:: Work order ::
How many lines in the records below contain the word "Explorer"? State only that number.

··· Records for this task

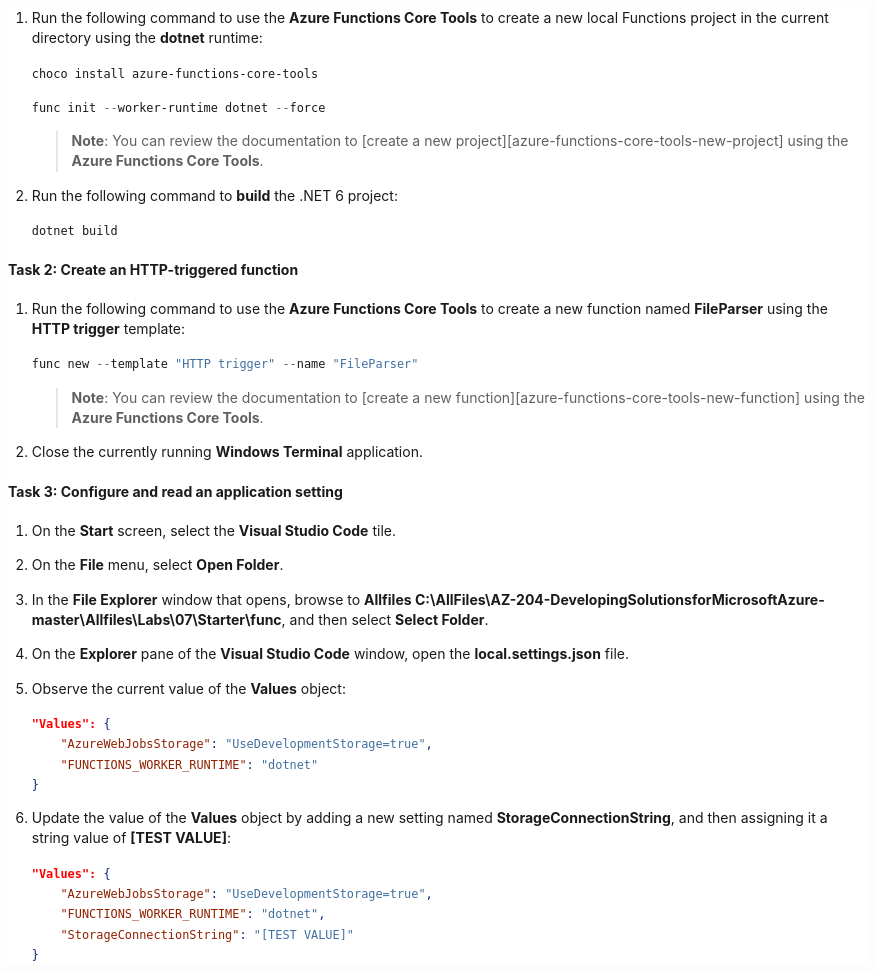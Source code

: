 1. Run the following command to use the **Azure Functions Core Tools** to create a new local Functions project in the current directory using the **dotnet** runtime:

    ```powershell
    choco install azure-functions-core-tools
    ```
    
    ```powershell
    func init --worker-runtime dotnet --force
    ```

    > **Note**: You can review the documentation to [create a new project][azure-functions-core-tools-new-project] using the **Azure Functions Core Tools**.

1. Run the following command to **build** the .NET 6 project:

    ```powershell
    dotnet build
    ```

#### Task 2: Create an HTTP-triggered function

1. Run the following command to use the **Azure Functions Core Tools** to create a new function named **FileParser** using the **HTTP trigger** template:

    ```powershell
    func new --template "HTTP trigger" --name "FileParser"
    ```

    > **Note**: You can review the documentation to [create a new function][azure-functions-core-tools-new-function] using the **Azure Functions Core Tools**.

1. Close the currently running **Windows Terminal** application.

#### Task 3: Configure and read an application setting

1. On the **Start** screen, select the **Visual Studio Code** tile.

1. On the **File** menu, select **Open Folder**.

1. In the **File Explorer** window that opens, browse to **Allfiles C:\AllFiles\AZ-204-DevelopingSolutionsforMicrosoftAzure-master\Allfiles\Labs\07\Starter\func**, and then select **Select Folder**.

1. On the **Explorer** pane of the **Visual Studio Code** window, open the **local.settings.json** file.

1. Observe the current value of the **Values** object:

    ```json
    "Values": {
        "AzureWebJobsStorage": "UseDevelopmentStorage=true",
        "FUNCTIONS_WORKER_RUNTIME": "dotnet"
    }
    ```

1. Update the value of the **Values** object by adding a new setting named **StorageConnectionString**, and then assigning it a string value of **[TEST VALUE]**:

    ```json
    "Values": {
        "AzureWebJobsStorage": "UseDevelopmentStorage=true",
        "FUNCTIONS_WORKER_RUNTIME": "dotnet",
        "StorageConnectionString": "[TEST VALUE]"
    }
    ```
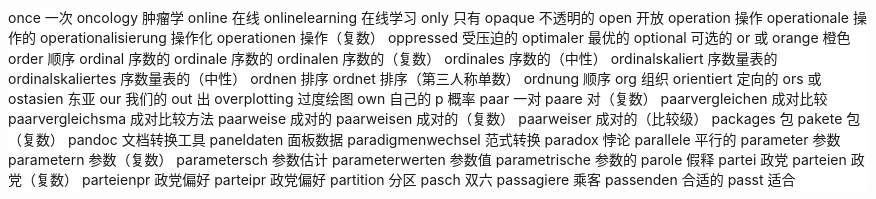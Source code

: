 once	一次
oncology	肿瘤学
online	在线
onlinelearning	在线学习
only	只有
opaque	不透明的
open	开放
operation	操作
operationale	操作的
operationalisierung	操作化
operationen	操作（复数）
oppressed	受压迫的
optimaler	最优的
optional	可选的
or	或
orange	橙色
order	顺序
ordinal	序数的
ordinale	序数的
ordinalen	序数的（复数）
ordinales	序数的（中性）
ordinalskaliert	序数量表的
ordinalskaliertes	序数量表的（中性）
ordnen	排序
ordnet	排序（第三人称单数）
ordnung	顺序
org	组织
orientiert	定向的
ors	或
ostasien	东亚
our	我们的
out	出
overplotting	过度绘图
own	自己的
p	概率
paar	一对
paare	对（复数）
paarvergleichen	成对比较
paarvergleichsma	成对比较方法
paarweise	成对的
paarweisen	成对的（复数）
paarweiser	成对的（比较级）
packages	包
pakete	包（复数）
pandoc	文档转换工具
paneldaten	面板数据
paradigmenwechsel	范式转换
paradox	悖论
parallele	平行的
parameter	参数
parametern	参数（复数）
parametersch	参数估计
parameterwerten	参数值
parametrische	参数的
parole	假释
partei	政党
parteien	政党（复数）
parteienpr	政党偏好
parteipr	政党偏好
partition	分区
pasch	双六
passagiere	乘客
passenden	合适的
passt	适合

······
··· Records for this task

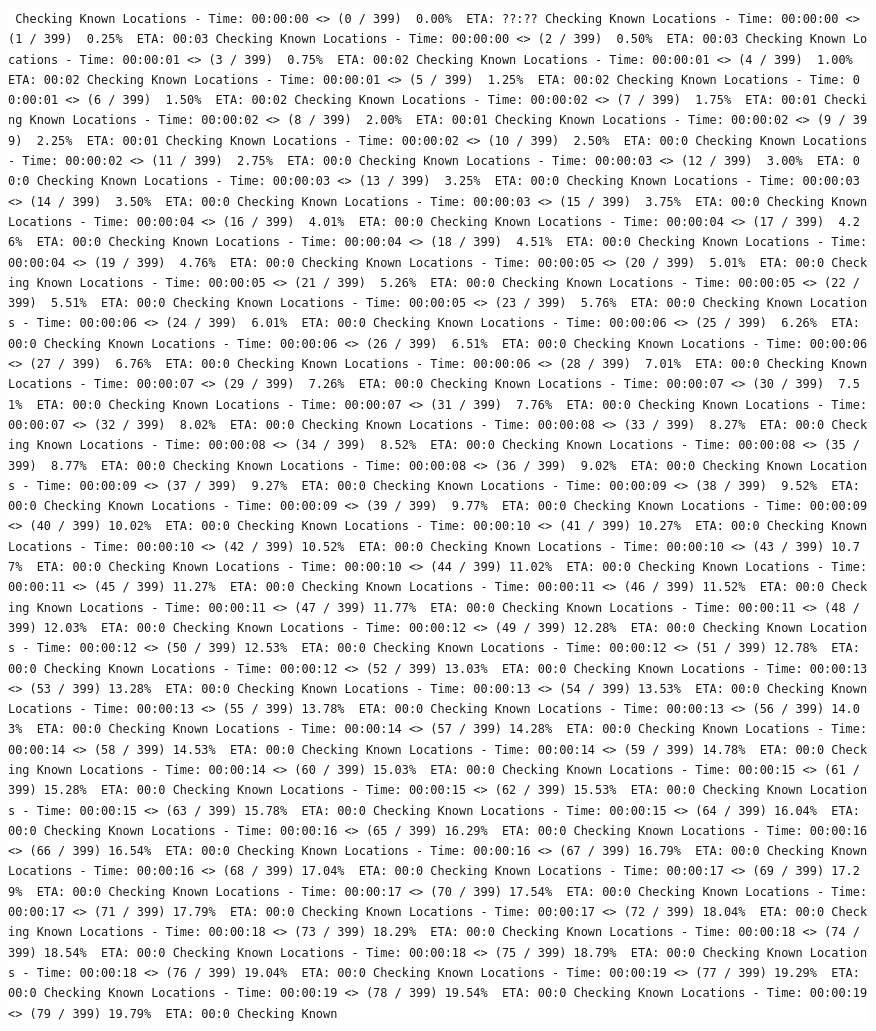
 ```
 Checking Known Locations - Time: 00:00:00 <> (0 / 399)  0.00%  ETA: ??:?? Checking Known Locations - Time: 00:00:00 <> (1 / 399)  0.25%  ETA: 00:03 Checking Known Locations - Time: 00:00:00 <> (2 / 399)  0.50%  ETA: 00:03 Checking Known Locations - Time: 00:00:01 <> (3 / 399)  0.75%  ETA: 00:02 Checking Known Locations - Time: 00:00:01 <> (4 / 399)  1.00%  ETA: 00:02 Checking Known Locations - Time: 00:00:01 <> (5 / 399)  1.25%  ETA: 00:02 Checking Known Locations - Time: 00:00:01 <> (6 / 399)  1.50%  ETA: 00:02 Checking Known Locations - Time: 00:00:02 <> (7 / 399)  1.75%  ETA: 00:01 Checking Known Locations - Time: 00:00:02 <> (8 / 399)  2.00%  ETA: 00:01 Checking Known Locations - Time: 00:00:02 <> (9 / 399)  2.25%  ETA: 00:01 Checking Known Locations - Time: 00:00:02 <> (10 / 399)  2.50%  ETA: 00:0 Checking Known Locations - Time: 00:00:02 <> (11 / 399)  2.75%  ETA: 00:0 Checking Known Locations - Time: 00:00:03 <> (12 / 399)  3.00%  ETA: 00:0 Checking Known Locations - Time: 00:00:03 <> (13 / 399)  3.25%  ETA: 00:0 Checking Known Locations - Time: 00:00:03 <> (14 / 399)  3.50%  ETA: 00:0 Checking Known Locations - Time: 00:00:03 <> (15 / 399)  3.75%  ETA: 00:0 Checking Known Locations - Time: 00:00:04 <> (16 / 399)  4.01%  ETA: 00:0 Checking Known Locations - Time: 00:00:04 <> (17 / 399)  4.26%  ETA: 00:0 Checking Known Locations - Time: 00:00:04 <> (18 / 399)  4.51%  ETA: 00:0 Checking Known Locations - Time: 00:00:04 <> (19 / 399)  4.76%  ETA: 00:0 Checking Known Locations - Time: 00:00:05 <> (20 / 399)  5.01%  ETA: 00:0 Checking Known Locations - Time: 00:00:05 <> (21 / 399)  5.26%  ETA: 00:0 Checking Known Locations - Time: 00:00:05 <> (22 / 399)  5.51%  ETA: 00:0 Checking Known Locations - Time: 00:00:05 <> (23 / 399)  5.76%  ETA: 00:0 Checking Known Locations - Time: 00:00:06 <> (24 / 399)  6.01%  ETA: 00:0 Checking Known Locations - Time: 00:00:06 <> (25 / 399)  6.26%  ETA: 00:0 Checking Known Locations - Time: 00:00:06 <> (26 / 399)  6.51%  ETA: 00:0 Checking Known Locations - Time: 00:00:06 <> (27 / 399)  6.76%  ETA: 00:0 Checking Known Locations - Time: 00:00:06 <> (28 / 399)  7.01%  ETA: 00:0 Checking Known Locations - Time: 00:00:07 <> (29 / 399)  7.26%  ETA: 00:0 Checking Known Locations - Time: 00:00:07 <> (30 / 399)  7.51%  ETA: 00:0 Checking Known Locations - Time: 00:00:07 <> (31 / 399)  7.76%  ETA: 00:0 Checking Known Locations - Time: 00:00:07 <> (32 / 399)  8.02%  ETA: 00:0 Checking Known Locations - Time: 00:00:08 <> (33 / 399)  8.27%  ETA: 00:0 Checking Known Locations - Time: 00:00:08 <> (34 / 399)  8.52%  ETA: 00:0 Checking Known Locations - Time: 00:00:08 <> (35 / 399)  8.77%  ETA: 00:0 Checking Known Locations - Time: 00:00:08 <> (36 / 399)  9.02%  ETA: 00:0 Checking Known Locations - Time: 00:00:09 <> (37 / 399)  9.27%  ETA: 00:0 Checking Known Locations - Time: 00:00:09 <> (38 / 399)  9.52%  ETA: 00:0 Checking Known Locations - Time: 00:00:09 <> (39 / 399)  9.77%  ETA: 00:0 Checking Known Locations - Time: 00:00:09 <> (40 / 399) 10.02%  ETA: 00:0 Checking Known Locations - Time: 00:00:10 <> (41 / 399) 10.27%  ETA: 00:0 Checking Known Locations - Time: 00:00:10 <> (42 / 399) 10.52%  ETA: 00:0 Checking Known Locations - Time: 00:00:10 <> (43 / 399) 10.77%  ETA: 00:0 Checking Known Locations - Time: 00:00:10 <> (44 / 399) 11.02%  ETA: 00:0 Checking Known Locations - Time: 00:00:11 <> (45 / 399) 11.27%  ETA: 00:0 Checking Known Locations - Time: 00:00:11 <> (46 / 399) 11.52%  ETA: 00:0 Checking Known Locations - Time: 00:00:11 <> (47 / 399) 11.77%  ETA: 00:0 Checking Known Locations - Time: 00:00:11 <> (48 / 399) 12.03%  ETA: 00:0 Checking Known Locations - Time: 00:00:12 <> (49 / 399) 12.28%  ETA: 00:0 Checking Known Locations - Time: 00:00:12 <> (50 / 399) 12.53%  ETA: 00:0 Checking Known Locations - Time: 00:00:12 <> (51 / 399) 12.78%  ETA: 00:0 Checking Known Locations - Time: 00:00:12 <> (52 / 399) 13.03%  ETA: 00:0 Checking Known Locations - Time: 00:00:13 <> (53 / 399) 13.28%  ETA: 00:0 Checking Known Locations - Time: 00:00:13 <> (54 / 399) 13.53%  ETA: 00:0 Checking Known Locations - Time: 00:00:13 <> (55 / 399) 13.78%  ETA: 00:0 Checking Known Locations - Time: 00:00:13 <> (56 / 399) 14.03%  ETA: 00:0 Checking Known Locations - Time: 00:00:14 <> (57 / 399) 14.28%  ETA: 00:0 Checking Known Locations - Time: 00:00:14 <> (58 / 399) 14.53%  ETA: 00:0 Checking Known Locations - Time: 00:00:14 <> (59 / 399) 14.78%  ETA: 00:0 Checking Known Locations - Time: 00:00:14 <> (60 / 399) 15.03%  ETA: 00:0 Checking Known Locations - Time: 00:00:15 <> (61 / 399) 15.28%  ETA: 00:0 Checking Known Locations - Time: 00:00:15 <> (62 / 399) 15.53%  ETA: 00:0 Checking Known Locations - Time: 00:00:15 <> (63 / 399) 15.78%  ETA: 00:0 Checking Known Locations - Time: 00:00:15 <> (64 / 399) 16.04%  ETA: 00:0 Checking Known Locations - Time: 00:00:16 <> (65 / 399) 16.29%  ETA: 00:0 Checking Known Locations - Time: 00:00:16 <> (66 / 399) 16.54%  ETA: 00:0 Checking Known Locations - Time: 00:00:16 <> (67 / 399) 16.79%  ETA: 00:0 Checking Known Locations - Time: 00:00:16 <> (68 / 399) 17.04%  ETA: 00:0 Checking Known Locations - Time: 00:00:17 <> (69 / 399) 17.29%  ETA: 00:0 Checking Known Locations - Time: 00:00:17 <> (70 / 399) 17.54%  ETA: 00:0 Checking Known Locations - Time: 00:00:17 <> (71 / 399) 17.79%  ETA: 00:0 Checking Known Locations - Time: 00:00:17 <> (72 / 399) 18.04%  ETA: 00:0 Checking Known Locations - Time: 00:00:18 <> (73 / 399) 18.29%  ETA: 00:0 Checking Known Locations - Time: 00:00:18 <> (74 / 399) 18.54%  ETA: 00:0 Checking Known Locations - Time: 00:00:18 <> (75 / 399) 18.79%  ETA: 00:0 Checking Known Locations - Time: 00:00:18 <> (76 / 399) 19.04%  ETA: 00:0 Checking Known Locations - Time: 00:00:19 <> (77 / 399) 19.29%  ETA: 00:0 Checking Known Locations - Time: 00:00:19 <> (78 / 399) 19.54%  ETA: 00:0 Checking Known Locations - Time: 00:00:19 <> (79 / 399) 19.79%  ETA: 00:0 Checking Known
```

······

:: Solution for this exercise ::
2